Well that looks like a reasonable explanation, but it shows a serious
performance bug - I think we use MADV_DONTNEED which doesn't
work on Linux and will cause all pages to be deallocated, reallocated
and zero-filled... This is the sort of case where you need to be very
careful to amortize over many allocations or long elapsed time, if at
all (many other allocators never give pages back).
> At some point you will hit the mmap threshold and the cost of the
> allocation will skyrocket as you have to call mmap.
That only happens on huge allocations (much larger than 4KB), or when
you run out of sbrk space (unlikely).
> In glibc we have:
> tcache -> fastbins -> smallbins -> largbing -> unordered -> mmap
> If you proceed through from small allocations to larger allocations
> you will create chunks that cannot be used by future allocations.
> In many cases this is a worst case performance bottleneck. The
> heap will contain many 256 byte allocations but these cannot service
> the 1024 bytes, that is unless consolidation has been run. So this
> tests the consolidation as much as anything else, which might not
> trigger because of the free thresholds required.
If consolidation doesn't work that's a serious bug. However allocation
performance should not be affected either way - in a real application
those small blocks might still be allocated. As long as consolidation
runs quickly (generally it's a small percentage in profiles), it won't
affect the results.
> So what are we trying to model here?
> If we want to look at the cost of independent size class allocations
> then we need a clean process and allocate only a given size, and look
> at performance across the number of allocations.
That's certainly feasible if we keep the number of sizes small (less
than the list below). It should be easy to reuse the bench-malloc-thread.c
makefile magic to run the same binary with multiple sizes.
> I would also have much finer grained allocations by powers of 2.
> 2, 4, 8, 16, 32, 64, 128, 256, 512, 1024, 2048, 4092 etc. You want
> to see what happens for the allocations which are:
> Would this serve better to show that your single threaded malloc
> changes were helpful for a given size class?

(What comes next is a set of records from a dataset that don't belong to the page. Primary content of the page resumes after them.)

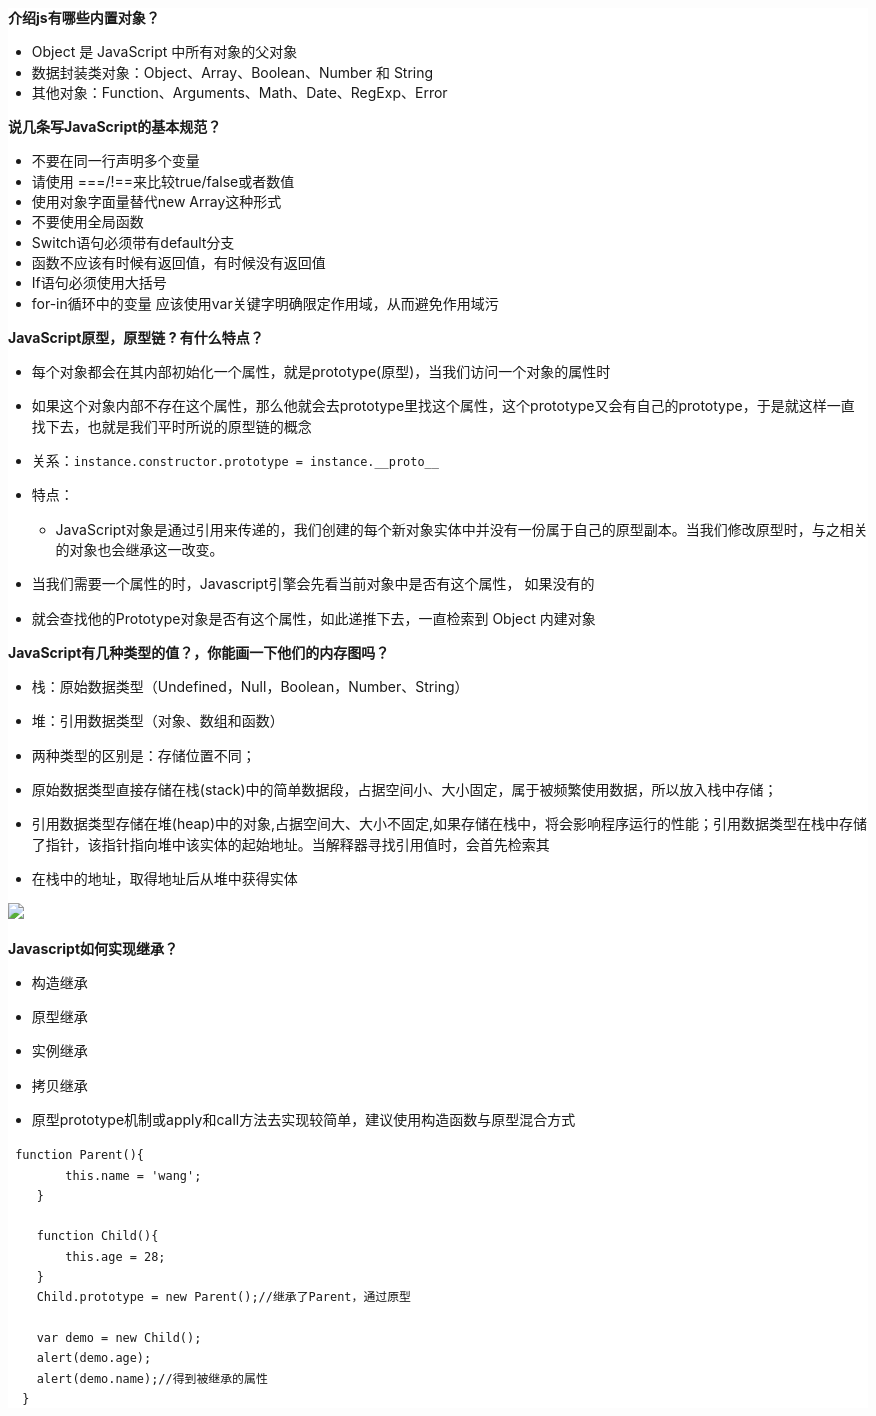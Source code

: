 **介绍js有哪些内置对象？**

- Object 是 JavaScript 中所有对象的父对象
- 数据封装类对象：Object、Array、Boolean、Number 和 String
- 其他对象：Function、Arguments、Math、Date、RegExp、Error





**说几条写JavaScript的基本规范？**

- 不要在同一行声明多个变量
- 请使用 ===/!==来比较true/false或者数值
- 使用对象字面量替代new Array这种形式
- 不要使用全局函数
- Switch语句必须带有default分支
- 函数不应该有时候有返回值，有时候没有返回值
- If语句必须使用大括号
- for-in循环中的变量 应该使用var关键字明确限定作用域，从而避免作用域污

**JavaScript原型，原型链 ? 有什么特点？**

- 每个对象都会在其内部初始化一个属性，就是prototype(原型)，当我们访问一个对象的属性时
- 如果这个对象内部不存在这个属性，那么他就会去prototype里找这个属性，这个prototype又会有自己的prototype，于是就这样一直找下去，也就是我们平时所说的原型链的概念
- 关系：`instance.constructor.prototype = instance.__proto__`
- 特点：
  - JavaScript对象是通过引用来传递的，我们创建的每个新对象实体中并没有一份属于自己的原型副本。当我们修改原型时，与之相关的对象也会继承这一改变。
  
-  当我们需要一个属性的时，Javascript引擎会先看当前对象中是否有这个属性， 如果没有的
-  就会查找他的Prototype对象是否有这个属性，如此递推下去，一直检索到 Object 内建对象

**JavaScript有几种类型的值？，你能画一下他们的内存图吗？**

- 栈：原始数据类型（Undefined，Null，Boolean，Number、String） 
- 堆：引用数据类型（对象、数组和函数）

- 两种类型的区别是：存储位置不同；
- 原始数据类型直接存储在栈(stack)中的简单数据段，占据空间小、大小固定，属于被频繁使用数据，所以放入栈中存储；
- 引用数据类型存储在堆(heap)中的对象,占据空间大、大小不固定,如果存储在栈中，将会影响程序运行的性能；引用数据类型在栈中存储了指针，该指针指向堆中该实体的起始地址。当解释器寻找引用值时，会首先检索其
- 在栈中的地址，取得地址后从堆中获得实体

![](https://camo.githubusercontent.com/d1947e624a0444d1032a85800013df487adc5550/687474703a2f2f7777772e77337363686f6f6c2e636f6d2e636e2f692f63745f6a735f76616c75652e676966)

**Javascript如何实现继承？**

- 构造继承
- 原型继承
- 实例继承
- 拷贝继承

- 原型prototype机制或apply和call方法去实现较简单，建议使用构造函数与原型混合方式

```
 function Parent(){
        this.name = 'wang';
    }

    function Child(){
        this.age = 28;
    }
    Child.prototype = new Parent();//继承了Parent，通过原型

    var demo = new Child();
    alert(demo.age);
    alert(demo.name);//得到被继承的属性
  }
```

Well I can easily add some of the above sizes, it's highly configurable.
I don't think there will be much difference with the existing sizes though.
> You need to use mallopt to make sure the user's environment
> did not set MALLOC_MMAP_THRESHOLD_ to a value lower than your
> maximum allocation size.
I don't think that is possible given the largest allocation size is 4KB.